= Les Oraliens =

Les Oraliens is a French language children's television show made in Québec from 1969 to 1972; it was the first television program produced by the newly formed Radio-Québec, known today as Télé-Québec. Its stories revolved around aliens Calinelle (played by Lisette Anfousse) and Picabo (played by Hubert Gagnon), who both wore matching orange suits which included a mask and a mushroom-shaped headdress. The pair befriended the human Francolin upon arrival on earth. Other characters included the talking bird Couac (a puppet voiced by Gaétane Laniel) and the mechanical dog Millimagino.

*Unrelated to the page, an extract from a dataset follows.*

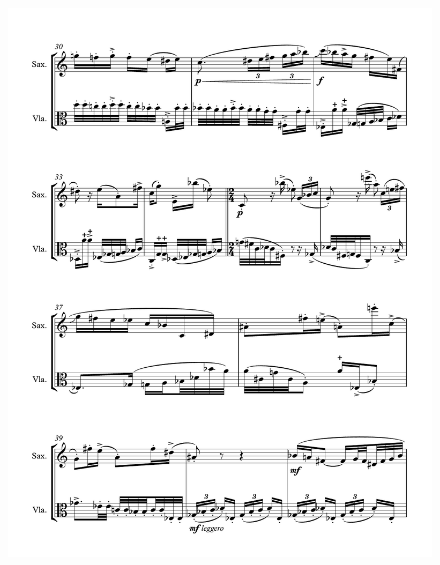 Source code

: \begin{figure}[htbp]
    \centering
	\includegraphics[width=6.5in]{figures/Sax_Viola_24.pdf}
\end{figure}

The show's foremost purpose was language acquisition, which was conveyed by the way the aliens used their superpowers: in order to magically accomplish difficult or impossible tasks, they would state a sentence to be repeated and then silently mouthed it while children at home were supposed to say it. Les Oraliens, unlike a contemporary children's program with a similar premise, Les 100 tours de Centour, was more about proper pronunciation than sentence construction.

The show's purpose was also conveyed by the recurring bad guy, le Furotte (played by André Cartier), who always mumbled incoherently. There have been a few commentators over the years who have perceived in his speech pattern a parody of rural and working-class Quebec French, and have criticized the show as an effort to stigmatize some aspects of Québec French.